Tout est parti de la mise en vente de la maison où le médecin de Faux-la-Montagne a son cabinet depuis toujours. La praticienne n’envisageait pas de racheter le bâtiment et risquait donc de quitter la commune. Mais, même si elle avait acheté, la question se serait reposée pour son successeur, à l’heure de la retraite. Ce dernier aurait du s’endetter pour racheter les murs du cabinet au moment où jeune médecin il n’aurait guère les reins (financiers) très solides... Quand on sait la faible attractivité pour un jeune diplômé d’un cabinet généraliste à la campagne et que peu de médecins se voient exercer dans un isolement professionnel difficile, la Communauté de communes a pensé qu’il était de son devoir de relever le défi.
“En considérant que nous avons deux bassins de vie sur la Communauté, explique Thierry Letellier, son président, nous avons décidé de créer une maison médicale qui aurait deux antennes : l’une sur Faux-la-Montagne et l’autre sur Peyrelevade.“ Concrètement deux bâtiments vont être rénovés, une maison dans le bourg de Peyrelevade et un ancien restaurant dans celui de Faux où seront installés la maison médicale et les nouveaux locaux de la mairie.(photo ci-dessus)
Sur chacun des deux sites quatre à cinq cabinets seront disponibles. Ainsi, à Peyrelevade, en plus des deux médecins pourraient s’installer d’autres professionnels, comme à Faux : un kiné, un dentiste (même temporaire), des infirmières ou tout autre spécialiste. De plus un logement est intégré afin de pouvoir héberger un remplaçant ou un stagiaire.
Cette bipolarité qui fait l’originalité du projet du plateau de Gentioux n’a pas convaincu le Conseil Général de la Corrèze qui a émis un avis défavorable. Par ailleurs la région a commandité une étude pour en établir la pertinence. C’est à l’issue de celle-ci que les financements publics, à hauteur de 50 à 60% des 650 000 euros des deux opérations, pourront être débloqués (Etat, région, Agence régionale d’hospitalisation et Fonds d’intervention pour la qualité et la coordination des soins).
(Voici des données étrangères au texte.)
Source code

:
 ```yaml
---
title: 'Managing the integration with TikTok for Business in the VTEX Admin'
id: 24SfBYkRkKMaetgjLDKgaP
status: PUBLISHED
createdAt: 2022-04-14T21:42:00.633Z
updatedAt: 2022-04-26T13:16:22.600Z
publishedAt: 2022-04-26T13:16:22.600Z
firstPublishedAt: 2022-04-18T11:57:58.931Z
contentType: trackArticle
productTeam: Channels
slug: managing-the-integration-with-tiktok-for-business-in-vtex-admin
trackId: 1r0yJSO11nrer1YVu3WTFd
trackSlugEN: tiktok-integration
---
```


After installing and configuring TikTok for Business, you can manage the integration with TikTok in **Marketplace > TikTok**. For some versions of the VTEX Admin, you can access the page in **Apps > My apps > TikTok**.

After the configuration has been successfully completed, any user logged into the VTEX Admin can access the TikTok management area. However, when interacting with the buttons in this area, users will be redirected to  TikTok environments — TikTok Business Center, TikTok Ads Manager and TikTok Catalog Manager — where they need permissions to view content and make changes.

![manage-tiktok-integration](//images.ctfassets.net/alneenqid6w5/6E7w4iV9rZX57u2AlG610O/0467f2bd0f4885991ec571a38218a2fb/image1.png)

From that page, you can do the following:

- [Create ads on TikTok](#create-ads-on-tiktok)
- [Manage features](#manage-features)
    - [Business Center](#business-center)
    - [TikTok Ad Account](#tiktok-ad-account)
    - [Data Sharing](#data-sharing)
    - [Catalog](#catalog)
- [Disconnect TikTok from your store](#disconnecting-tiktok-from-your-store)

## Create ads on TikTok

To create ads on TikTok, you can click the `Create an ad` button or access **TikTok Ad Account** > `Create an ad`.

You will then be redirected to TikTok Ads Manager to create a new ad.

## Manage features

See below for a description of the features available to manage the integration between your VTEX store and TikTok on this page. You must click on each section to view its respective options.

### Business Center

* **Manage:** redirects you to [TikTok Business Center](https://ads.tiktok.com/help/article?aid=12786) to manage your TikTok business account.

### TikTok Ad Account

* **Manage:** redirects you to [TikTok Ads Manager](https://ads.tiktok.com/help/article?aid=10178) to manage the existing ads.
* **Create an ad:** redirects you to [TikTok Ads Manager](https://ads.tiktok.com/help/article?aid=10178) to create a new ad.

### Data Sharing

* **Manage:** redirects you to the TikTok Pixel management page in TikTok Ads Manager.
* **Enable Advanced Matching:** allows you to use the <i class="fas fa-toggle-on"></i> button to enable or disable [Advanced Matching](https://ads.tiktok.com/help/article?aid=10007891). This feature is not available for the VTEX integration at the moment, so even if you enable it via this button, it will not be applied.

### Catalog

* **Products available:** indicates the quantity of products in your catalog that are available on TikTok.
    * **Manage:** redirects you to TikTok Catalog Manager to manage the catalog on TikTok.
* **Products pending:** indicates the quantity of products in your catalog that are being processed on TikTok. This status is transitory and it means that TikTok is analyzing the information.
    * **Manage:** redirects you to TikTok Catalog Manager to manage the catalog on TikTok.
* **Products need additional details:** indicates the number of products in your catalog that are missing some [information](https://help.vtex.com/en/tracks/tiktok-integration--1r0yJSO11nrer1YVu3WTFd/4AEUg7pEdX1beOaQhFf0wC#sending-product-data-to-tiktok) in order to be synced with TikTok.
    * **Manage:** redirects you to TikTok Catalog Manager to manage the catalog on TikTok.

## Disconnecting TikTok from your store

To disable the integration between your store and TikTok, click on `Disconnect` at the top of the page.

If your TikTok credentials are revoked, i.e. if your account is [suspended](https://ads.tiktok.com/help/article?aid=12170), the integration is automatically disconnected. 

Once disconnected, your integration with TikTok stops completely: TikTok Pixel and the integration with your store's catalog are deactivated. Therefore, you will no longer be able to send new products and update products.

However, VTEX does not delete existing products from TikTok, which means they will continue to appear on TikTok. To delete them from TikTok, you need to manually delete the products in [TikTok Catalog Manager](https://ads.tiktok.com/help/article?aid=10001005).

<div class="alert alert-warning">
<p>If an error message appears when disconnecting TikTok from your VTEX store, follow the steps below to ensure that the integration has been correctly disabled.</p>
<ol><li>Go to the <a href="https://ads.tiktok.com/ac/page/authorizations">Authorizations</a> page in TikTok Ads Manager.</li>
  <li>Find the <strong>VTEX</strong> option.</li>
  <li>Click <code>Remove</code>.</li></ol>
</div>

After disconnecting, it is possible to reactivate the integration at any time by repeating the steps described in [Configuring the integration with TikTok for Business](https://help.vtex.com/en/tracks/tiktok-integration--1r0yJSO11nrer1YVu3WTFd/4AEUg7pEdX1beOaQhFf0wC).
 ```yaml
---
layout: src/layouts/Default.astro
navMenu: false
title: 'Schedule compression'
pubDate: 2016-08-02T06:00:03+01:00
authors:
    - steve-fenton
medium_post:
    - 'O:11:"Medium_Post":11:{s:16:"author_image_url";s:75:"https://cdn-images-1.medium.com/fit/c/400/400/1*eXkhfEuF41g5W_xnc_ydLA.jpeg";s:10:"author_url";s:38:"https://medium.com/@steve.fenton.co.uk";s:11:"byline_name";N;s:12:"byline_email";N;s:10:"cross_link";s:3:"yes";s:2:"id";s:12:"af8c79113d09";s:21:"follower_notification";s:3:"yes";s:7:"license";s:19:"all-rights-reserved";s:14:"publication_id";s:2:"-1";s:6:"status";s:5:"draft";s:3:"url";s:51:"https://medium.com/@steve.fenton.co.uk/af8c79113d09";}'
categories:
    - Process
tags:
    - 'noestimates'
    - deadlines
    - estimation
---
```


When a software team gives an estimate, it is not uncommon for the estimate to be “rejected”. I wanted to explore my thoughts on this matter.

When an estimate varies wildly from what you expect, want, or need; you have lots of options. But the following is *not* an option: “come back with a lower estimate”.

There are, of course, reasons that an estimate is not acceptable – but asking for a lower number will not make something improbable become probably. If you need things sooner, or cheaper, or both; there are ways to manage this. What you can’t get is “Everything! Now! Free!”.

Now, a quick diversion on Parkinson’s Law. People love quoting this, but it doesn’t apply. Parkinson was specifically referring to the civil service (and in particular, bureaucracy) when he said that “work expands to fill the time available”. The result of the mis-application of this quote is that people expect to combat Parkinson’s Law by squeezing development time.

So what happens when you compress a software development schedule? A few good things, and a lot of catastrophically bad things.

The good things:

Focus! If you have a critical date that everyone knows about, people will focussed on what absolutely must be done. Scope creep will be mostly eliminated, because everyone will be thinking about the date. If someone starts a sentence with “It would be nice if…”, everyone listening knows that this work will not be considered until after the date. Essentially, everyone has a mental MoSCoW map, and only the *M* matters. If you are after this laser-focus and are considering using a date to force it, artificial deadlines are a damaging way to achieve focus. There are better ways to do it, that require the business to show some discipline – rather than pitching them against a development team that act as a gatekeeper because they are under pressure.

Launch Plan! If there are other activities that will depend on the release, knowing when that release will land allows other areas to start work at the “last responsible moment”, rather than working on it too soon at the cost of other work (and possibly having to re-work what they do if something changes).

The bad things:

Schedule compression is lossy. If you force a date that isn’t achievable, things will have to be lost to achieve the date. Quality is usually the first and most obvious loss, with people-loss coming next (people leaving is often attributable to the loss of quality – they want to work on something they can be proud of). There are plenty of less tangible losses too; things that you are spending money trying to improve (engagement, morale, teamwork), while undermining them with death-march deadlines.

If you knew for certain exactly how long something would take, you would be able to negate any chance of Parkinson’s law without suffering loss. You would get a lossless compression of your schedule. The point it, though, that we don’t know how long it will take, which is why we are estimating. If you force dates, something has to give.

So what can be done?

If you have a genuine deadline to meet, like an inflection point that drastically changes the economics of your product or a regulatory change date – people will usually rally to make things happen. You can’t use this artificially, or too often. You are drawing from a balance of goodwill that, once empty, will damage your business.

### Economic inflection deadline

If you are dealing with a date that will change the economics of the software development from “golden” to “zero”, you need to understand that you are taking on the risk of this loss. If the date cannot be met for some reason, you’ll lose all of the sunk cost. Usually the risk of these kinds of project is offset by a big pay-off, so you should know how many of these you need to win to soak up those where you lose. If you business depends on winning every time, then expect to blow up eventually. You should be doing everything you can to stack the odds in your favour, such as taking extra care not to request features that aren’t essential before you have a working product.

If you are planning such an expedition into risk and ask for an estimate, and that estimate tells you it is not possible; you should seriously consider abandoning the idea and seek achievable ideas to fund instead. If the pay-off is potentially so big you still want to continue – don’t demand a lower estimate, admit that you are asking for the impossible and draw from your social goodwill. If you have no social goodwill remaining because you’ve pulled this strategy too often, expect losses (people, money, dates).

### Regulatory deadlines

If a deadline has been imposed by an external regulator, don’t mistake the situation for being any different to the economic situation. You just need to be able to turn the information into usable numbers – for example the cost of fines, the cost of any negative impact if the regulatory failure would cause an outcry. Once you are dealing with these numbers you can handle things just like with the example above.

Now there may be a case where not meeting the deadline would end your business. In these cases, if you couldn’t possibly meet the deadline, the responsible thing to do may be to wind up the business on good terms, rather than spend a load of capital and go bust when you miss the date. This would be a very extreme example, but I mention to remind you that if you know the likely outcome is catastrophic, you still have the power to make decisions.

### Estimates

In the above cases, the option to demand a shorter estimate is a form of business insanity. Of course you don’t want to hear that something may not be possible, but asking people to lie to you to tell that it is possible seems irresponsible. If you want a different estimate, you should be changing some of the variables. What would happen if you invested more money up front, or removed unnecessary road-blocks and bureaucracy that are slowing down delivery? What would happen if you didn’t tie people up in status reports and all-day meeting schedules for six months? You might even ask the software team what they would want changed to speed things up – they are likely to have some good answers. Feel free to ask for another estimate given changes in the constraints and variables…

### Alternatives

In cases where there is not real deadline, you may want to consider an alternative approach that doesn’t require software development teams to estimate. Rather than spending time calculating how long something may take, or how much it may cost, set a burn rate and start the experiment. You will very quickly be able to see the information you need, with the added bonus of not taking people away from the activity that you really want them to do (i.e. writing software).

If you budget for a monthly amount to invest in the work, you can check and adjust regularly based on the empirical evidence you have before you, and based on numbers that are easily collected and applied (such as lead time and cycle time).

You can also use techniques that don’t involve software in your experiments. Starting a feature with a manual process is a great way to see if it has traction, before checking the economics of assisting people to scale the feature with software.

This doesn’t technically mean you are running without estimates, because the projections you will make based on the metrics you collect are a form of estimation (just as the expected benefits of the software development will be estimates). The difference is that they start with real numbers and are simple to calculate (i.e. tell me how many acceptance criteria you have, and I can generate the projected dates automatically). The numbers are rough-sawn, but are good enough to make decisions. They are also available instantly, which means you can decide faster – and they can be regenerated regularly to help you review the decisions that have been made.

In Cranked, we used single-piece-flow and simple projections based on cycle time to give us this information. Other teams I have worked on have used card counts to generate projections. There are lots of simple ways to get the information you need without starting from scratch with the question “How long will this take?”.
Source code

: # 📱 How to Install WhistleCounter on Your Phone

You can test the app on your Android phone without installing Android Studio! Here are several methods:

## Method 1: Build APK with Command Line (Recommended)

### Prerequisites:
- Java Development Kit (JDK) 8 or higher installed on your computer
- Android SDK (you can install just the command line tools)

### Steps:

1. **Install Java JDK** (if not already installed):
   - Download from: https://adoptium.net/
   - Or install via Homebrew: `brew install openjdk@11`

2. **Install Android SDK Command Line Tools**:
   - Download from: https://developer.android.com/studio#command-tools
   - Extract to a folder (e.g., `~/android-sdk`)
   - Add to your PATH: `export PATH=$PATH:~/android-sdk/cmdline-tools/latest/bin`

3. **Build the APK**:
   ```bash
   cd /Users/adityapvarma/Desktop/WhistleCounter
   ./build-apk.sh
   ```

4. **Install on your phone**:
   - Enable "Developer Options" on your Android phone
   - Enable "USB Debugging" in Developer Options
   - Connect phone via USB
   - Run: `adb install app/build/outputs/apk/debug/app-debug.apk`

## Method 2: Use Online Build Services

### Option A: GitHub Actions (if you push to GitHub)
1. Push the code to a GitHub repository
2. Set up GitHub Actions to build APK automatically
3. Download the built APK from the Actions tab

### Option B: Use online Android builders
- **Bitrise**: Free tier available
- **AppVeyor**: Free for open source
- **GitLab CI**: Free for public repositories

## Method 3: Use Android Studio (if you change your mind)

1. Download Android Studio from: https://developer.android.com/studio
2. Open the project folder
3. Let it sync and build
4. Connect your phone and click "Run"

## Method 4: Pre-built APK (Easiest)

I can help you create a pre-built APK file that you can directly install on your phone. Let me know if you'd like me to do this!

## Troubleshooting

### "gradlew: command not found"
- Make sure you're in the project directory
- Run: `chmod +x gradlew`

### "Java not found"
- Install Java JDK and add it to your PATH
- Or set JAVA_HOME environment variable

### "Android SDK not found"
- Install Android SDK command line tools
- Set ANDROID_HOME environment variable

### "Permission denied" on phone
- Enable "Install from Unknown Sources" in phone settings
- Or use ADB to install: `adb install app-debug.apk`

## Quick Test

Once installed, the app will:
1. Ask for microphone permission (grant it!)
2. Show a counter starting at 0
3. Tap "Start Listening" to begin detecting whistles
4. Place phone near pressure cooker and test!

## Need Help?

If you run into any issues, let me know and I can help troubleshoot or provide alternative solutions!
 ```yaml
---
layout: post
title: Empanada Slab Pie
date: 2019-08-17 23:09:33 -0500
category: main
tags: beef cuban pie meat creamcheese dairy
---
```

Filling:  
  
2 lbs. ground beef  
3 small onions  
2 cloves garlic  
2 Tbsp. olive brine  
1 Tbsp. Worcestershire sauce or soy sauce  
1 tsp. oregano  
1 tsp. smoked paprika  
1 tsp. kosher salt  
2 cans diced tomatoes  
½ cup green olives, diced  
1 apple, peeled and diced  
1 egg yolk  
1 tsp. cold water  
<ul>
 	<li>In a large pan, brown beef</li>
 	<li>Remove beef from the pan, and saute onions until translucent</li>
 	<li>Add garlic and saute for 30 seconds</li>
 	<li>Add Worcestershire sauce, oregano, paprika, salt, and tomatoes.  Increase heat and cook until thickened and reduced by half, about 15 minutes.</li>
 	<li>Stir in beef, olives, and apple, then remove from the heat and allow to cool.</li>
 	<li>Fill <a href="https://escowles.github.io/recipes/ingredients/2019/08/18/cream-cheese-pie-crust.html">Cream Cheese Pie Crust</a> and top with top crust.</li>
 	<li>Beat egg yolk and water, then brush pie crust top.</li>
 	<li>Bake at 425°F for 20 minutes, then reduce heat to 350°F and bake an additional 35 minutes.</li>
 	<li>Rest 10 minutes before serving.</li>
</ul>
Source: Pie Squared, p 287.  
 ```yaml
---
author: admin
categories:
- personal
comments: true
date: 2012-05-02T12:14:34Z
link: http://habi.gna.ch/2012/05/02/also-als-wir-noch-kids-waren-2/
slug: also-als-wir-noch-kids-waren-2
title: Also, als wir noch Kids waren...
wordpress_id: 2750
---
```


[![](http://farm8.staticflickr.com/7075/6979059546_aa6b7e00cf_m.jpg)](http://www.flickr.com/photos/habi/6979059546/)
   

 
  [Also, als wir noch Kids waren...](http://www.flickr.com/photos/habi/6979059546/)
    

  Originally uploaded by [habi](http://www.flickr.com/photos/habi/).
Une maison médicale doit en effet obtenir ce label, régional et national, pour recevoir les aides publiques. Plusieurs conditions sont nécessaires dont la présence de plusieurs professionnels et la mutualisation entre eux de certains outils.
Dans une profession assez individualiste le pari est osé de faire travailler ensemble plusieurs praticiens. Mais si l’on en croit d’autres banderoles également vues lors des manifestations des internes en octobre 2007, il répond peut-être au désir de certains. Le médecin de campagne d’hier ne sera certainement pas celui de demain.